PROVIDED DATA >>
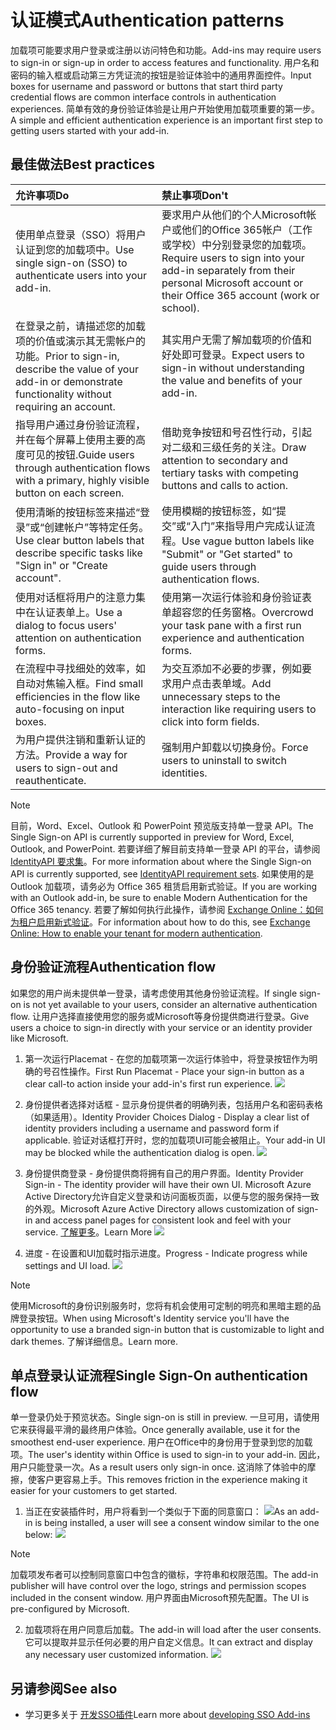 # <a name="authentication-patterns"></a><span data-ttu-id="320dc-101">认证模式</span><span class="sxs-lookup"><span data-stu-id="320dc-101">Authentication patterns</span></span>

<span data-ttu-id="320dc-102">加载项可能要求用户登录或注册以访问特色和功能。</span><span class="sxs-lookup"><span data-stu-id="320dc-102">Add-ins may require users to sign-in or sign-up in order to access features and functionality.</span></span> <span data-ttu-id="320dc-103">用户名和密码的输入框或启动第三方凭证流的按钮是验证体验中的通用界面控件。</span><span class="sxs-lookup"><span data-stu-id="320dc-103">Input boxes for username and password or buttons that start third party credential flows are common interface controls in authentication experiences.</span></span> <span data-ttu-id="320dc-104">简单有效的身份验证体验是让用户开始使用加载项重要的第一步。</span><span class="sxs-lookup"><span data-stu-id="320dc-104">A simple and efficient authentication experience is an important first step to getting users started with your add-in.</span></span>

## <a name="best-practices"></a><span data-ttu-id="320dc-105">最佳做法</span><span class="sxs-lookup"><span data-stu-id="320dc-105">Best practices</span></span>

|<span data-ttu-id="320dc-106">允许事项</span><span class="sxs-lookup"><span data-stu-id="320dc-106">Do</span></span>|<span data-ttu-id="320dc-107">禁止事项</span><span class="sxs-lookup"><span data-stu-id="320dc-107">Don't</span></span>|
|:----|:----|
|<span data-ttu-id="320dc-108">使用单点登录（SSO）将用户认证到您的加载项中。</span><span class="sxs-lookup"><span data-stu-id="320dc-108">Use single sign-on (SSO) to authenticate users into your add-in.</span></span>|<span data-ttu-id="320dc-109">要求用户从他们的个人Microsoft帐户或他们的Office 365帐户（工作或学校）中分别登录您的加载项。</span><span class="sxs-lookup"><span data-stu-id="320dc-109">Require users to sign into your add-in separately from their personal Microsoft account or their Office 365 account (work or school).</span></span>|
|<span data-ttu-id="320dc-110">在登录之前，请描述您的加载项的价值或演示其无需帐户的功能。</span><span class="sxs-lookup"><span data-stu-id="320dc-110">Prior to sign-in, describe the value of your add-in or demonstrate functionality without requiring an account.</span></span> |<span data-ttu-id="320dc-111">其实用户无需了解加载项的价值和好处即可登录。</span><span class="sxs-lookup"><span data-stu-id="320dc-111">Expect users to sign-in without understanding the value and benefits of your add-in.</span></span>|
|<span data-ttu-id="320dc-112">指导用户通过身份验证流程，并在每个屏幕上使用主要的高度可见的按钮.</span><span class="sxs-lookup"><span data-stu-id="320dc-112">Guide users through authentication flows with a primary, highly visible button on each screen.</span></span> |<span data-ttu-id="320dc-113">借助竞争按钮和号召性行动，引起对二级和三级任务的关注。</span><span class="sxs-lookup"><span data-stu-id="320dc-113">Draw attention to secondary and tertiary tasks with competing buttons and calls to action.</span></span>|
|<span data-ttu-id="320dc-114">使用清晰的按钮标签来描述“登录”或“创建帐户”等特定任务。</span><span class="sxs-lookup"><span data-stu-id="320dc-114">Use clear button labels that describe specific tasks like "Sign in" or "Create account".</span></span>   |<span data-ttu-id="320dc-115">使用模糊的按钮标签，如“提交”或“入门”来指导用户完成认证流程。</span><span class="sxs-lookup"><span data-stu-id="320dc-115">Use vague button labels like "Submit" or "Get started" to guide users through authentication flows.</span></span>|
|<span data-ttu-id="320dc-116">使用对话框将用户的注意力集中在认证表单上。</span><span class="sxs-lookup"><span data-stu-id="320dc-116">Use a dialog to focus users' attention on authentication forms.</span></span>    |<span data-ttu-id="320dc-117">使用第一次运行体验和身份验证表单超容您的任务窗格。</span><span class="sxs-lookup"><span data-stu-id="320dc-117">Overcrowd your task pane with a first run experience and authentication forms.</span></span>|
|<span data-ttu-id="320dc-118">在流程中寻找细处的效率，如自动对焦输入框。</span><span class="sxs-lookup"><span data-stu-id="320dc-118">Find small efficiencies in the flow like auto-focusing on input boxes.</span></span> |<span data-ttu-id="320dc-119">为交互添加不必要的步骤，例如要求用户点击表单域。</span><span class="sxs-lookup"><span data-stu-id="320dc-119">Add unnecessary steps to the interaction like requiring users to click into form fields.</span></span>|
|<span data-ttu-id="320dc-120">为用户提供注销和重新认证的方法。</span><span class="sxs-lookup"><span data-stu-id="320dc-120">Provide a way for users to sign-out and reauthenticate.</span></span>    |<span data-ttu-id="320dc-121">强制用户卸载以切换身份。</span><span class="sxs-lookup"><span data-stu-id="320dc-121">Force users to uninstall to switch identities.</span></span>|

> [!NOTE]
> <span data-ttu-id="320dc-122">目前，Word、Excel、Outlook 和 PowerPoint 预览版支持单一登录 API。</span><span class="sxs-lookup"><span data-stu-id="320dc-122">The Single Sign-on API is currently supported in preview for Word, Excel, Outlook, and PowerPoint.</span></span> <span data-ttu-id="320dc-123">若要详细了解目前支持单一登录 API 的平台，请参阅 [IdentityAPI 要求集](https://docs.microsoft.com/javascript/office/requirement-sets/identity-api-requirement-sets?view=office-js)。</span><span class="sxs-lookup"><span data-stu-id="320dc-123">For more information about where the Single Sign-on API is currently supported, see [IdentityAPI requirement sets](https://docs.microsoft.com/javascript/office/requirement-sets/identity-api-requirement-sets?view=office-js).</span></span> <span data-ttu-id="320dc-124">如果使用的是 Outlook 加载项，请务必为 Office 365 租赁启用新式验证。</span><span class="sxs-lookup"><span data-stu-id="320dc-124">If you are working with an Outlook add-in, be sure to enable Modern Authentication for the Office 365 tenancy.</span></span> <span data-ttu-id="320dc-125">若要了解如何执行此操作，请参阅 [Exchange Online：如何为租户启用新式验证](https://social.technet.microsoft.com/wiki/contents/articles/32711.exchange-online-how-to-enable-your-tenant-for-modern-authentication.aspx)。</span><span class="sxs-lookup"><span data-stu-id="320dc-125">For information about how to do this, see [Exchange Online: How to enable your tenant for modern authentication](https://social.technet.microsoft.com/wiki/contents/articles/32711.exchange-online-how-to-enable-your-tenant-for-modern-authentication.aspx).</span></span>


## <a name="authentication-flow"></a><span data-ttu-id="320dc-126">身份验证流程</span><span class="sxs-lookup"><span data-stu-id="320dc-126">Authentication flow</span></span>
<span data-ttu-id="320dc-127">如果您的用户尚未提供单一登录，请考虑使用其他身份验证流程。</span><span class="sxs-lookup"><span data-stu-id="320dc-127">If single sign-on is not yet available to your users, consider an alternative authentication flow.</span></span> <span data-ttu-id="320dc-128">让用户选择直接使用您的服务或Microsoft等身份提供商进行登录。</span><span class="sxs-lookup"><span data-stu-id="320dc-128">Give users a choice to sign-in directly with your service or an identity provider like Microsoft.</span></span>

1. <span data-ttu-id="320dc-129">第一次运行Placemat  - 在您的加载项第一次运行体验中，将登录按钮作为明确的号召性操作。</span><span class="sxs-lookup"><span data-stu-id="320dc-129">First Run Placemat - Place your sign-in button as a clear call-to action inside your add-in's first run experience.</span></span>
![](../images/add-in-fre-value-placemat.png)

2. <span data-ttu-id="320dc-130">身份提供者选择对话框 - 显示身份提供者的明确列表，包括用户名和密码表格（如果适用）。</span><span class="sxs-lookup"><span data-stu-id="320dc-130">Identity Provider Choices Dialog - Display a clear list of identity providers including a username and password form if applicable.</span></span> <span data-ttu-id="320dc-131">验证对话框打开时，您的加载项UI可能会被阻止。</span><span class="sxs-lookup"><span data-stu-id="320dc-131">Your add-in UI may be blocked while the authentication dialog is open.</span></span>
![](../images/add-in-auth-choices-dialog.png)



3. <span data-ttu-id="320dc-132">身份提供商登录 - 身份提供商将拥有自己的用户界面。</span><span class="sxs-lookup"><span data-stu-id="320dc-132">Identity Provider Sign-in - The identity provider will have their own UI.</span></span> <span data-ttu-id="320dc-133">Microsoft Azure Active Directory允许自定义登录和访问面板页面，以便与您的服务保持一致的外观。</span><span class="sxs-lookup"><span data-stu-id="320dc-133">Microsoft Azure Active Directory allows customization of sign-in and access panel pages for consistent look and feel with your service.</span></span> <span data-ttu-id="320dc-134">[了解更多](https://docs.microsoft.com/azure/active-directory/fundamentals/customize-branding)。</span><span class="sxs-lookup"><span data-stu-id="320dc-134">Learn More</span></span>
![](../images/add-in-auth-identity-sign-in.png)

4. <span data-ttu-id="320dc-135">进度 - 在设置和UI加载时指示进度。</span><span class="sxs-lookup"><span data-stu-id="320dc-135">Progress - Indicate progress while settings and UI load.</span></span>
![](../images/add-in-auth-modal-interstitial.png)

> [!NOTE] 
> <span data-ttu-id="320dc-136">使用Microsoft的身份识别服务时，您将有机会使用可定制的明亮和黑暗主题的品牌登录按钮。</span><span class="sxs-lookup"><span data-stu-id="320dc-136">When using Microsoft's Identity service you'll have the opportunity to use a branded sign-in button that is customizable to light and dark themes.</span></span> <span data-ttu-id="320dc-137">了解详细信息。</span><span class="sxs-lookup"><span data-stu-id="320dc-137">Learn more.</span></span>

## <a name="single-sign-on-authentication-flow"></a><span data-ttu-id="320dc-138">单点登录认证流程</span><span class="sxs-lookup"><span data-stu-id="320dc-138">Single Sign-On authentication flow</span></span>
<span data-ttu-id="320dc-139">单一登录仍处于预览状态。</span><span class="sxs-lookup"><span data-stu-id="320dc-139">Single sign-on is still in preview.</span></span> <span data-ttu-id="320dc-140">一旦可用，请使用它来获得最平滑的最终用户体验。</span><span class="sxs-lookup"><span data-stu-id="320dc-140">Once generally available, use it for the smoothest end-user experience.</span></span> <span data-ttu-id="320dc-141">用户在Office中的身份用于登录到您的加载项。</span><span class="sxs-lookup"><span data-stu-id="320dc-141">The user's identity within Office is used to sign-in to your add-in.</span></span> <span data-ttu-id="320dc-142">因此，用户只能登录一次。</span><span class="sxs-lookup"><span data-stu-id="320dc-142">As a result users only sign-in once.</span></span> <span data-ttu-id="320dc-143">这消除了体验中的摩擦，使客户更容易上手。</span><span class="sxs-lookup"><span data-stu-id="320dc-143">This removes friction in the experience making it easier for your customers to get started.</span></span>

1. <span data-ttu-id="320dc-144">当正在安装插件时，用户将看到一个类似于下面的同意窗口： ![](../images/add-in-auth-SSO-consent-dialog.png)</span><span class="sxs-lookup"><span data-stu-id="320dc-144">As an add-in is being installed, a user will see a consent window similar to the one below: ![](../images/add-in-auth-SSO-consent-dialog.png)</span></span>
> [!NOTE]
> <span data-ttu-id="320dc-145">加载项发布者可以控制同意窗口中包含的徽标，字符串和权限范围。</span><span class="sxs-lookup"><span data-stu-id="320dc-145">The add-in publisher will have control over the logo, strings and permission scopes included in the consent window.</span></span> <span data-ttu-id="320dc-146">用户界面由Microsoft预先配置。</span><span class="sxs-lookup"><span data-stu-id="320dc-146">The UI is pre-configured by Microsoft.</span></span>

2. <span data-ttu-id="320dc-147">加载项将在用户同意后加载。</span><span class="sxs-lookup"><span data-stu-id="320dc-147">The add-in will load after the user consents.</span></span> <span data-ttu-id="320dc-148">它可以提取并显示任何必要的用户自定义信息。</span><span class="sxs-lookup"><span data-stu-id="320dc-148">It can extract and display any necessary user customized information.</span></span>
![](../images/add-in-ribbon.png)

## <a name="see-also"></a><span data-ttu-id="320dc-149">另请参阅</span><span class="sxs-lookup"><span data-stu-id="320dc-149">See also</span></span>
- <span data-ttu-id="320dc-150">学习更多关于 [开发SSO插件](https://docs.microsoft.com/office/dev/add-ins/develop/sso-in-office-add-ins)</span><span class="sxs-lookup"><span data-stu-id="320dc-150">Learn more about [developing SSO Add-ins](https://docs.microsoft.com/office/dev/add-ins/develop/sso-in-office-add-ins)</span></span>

WORK INSTRUCTION >>
Go to the line with "user customized information.</span></span>" and set down that line and every line after it, through the end of the material above, word for word.

RESULT OF THE EXERCISE >>
2. <span data-ttu-id="320dc-147">加载项将在用户同意后加载。</span><span class="sxs-lookup"><span data-stu-id="320dc-147">The add-in will load after the user consents.</span></span> <span data-ttu-id="320dc-148">它可以提取并显示任何必要的用户自定义信息。</span><span class="sxs-lookup"><span data-stu-id="320dc-148">It can extract and display any necessary user customized information.</span></span>
![](../images/add-in-ribbon.png)

## <a name="see-also"></a><span data-ttu-id="320dc-149">另请参阅</span><span class="sxs-lookup"><span data-stu-id="320dc-149">See also</span></span>
- <span data-ttu-id="320dc-150">学习更多关于 [开发SSO插件](https://docs.microsoft.com/office/dev/add-ins/develop/sso-in-office-add-ins)</span><span class="sxs-lookup"><span data-stu-id="320dc-150">Learn more about [developing SSO Add-ins](https://docs.microsoft.com/office/dev/add-ins/develop/sso-in-office-add-ins)</span></span>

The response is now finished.